One of the most famous Roman poets during his time and still considered one of the best from any time, Horace also became a spokesman for the Caesars during Rome’s change from Republic to Empire. A continuing aspect of Western education until our own times, he influenced Milton, Byron, Keats, Wordsworth, Omar Khayyam, Kipling, Robert Frost and most Western poets. The insight and wisdom condensed in his famous phrases like “carpe diem“ vividly live in our own culture more than 2000 years after his time.

Hua Mulan 花木蘭
386 – 534 CE


Considered by some historical, by others a legendary figure; either way, through much of modern Chinese history Mulan inspired women, poetry, essays, operas and paintings. To save her father, she pretended to be a man so she could take his mandatory place in the army fighting against the Mongols invading China. Since the earlier, matriarchal time of Fuxi and Nü Wa, this was one of the first examples of Chinese gender equality. During her 12 years in the army she turned down numerous distinctions, titles, and rewards for her successes and chose instead a return to a quite life at home.

Hypatia
350 – 415 CE


Greek female philosopher, physicist, astronomer, mathematician, and head of a Neoplatonic tradition living and teaching in Egypt; Hypatia was known as a symbol of virtue even by many Christians who thought of her as far above the other philosophers of her own time. Considered the first famous "witch" tortured by Christians whose leader was later sainted, historians mark her murder by this mob as the end of Classical antiquity, the downfall of Hellenistic philosophy. Famous through history and referred to by historians, philosophers, feminists, scientists, and novelists; she is still popular today and associated with names like Marcel Proust, Carl Sagan, Umberto Eco, Dr. Who, and modern movies like Rachel Weisz’s 2009 Agora.

Jesus
3 BCE – 30 CE

(46 quotes)

Descriptions of Jesus were written in New Testament documents between 70 and 150 CE, a time of many different Christian books, many different gospels. In 170 CE church leaders first decided which books were “official,” which weren’t. More were added later and the modern version finalized at The Council of Hippo in 393. Some historians believe this selection was at least partially based on politics, patriarchy, and power. In any case, many of the banned and burned books known as Gnostic Gospels seem to have more wisdom and understanding, more connection to the non-thought lineage than the officially recognized texts.
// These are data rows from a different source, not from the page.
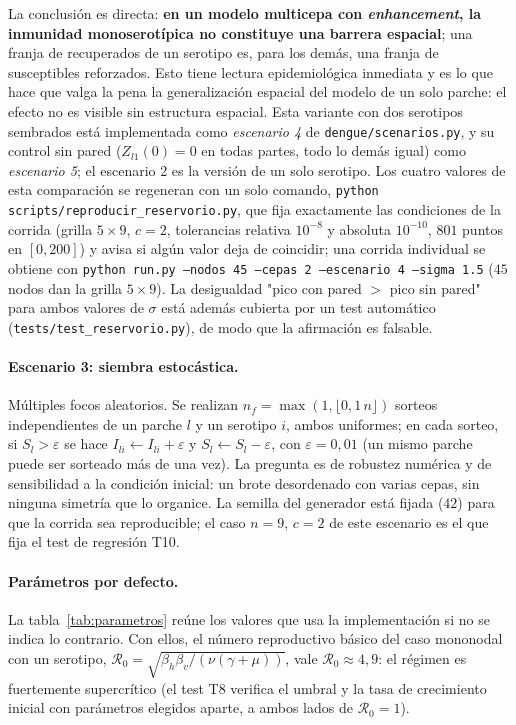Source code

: \documentclass{article}
\numberwithin{equation}{section}
\begin{document}
La conclusión es directa: \textbf{en un modelo multicepa con \emph{enhancement}, la inmunidad monoserotípica no constituye una barrera espacial}; una franja de recuperados de un serotipo es, para los demás, una franja de susceptibles reforzados. Esto tiene lectura epidemiológica inmediata y es lo que hace que valga la pena la generalización espacial del modelo de un solo parche: el efecto no es visible sin estructura espacial. Esta variante con dos serotipos sembrados está implementada como \emph{escenario 4} de \texttt{dengue/scenarios.py}, y su control sin pared ($Z_{l1}(0)=0$ en todas partes, todo lo demás igual) como \emph{escenario 5}; el escenario 2 es la versión de un solo serotipo. Los cuatro valores de esta comparación se regeneran con un solo comando, \texttt{python scripts/reproducir\_reservorio.py}, que fija exactamente las condiciones de la corrida (grilla $5\times 9$, $c=2$, tolerancias relativa $10^{-8}$ y absoluta $10^{-10}$, $801$ puntos en $[0,200]$) y avisa si algún valor deja de coincidir; una corrida individual se obtiene con \texttt{python run.py --nodos 45 --cepas 2 --escenario 4 --sigma 1.5} ($45$ nodos dan la grilla $5\times9$). La desigualdad "pico con pared $>$ pico sin pared" para ambos valores de $\sigma$ está además cubierta por un test automático (\texttt{tests/test\_reservorio.py}), de modo que la afirmación es falsable.

\paragraph{Escenario 3: siembra estocástica.} Múltiples focos aleatorios. Se realizan $n_f=\max(1,\lfloor 0{,}1\,n\rfloor)$ sorteos independientes de un parche $l$ y un serotipo $i$, ambos uniformes; en cada sorteo, si $S_l>\varepsilon$ se hace $I_{li}\leftarrow I_{li}+\varepsilon$ y $S_l\leftarrow S_l-\varepsilon$, con $\varepsilon=0{,}01$ (un mismo parche puede ser sorteado más de una vez). La pregunta es de robustez numérica y de sensibilidad a la condición inicial: un brote desordenado con varias cepas, sin ninguna simetría que lo organice. La semilla del generador está fijada ($42$) para que la corrida sea reproducible; el caso $n=9$, $c=2$ de este escenario es el que fija el test de regresión T10.

\paragraph{Parámetros por defecto.} La tabla~\ref{tab:parametros} reúne los valores que usa la implementación si no se indica lo contrario. Con ellos, el número reproductivo básico del caso mononodal con un serotipo, $\mathcal R_0=\sqrt{\beta_h\beta_v/(\nu(\gamma+\mu))}$, vale $\mathcal R_0\approx 4{,}9$: el régimen es fuertemente supercrítico (el test T8 verifica el umbral y la tasa de crecimiento inicial con parámetros elegidos aparte, a ambos lados de $\mathcal R_0=1$).
\end{document}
Our quotes come from one of these, The Gospel of Thomas discovered in 1945.

Kumārajīva कुमारजीव, 鸠摩罗什
344 – 413 CE


One of the world's greatest translators, the first to teach Nagarjuna’s Madhyamaka school in China, and symbol of early cultural cooperation; Kumārajīva supervised a team that translated the Diamond, the Lotus, the Prajñāpāramitā and more than 74 scriptures. This helped bridge the traditions of India, Central Asia, and China. With a non-sectarian and open mind, he focused on the sense rather than a literal translation and “revolutionized Chinese Buddhism.” His teaching became the Huayan or Flower Garland school, a foundation for the Chan (Zen) Buddhiist school as well as for the later revival of Taoism. The Emperor Yao Xing became his disciple and because of their work together, c. 90% of the Chinese population became Buddhists.

Lucian of Samosata
125 – 180 CE
Monumental influence on western literature.

(7 quotes)

Syrian satirist, Roman rhetorician, Egyptian official, traveling teacher, and prolific, popular author; Lucian used sarcasm, irony, and humor to make fun of philosophical schools, superstition, religious practices, plutocracy, and paranormal beliefs. His writings include the first science fiction, A True Story (complete with journeys to the moon and to Venus, extraterrestrials, artificial life, and interplanetary warfare), the oldest known version of "The Sorcerer's Apprentice,” and his invention of the comic dialogue genre in his parodies on the Platonic dialogue. Depicted in a Byzantine encyclopedia as burning in hell because of his criticism of Christianity, he became a monumental influence on western literature. His books inspired Shakespeare's Timon of Athens and Hamlet, Swift's Gulliver's Travels, Erasmus's Encomium Moriae, Thomas More's Utopia as well as Botticelli's paintings. His influence extends through the ages by way of Voltaire, Diderot, Cyrano de Bergerac, Jules Verne, David Hume, Henry Fielding, and many more.

Lucretius (Titus Carus)
99 – 55 BCE

(29 quotes)

The greatest Western philosophical poet, a complete evolutionist, writer of the “loftiest poetry that any age has known” and the “most marvelous performance in all antique literature” (Durant); Lucretius described religion, the universe, and medicine from a rational point of view without superstition, faith, or dogma. An Epicurean with allegiance to only Venus and the power of love, he left behind all other gods and proposed a scientific understanding of the world including atomic theory and evolution. A huge influence on ancient times, people like Virgil and Horace; he also inspired Enlightenment era people, humanism, Thomas Jefferson and modern psychology.

Marcus Aurelius
121 – 219 CE

(28 quotes)
One of the most important Stoic philosophers and last of the "Five Good Emperors,” during a time Gibbon described as, a period when "the Roman Empire was governed… under the guidance of wisdom and virtue.” He was known as a philosopher king and by many as the only Roman emperor who not only spoke and knew wisdom but also lived it. His book, Meditations describes setting up a just government of service and duty and was a favorite of leaders and philosophers from Frederick the Great to John Stuart Mill, from Goethe to Chinese Premier Wen Jiabao, and US president Bill Clinton.

Mary of Magdala
3 BCE – 120 CE


Called the ”Apostle to the Apostles" by the 3rd century theologian Hippolytus, the story of Mary of Magdala resembles that of Mahākāśyapa – the only one of the Buddha’s disciples to understand the Flower Sermon. In the Gospel of Mary, she was the only disciple to understand Jesus’ inner teachings about basic goodness, discovering the truth within ourselves rather than an external authority, the dangers of following charismatic leaders and sets of rules and laws rather than the wisdom within.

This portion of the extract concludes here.